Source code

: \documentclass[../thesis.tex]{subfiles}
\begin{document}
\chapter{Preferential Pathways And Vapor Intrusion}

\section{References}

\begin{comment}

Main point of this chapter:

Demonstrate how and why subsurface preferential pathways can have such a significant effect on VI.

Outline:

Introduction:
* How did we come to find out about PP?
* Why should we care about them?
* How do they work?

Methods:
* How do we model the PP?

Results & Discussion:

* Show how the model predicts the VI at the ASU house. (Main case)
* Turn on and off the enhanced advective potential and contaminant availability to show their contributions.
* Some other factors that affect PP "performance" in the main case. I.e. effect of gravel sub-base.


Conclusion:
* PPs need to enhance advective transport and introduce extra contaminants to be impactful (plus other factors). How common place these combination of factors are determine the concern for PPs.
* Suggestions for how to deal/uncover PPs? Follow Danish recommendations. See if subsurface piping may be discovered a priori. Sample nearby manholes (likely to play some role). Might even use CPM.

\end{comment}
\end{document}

################

* **What this task involves**: Pick out, from the lines above, every one that contains the string "case".

* **Solution for this problem**:
* Show how the model predicts the VI at the ASU house. (Main case)
* Some other factors that affect PP "performance" in the main case. I.e. effect of gravel sub-base.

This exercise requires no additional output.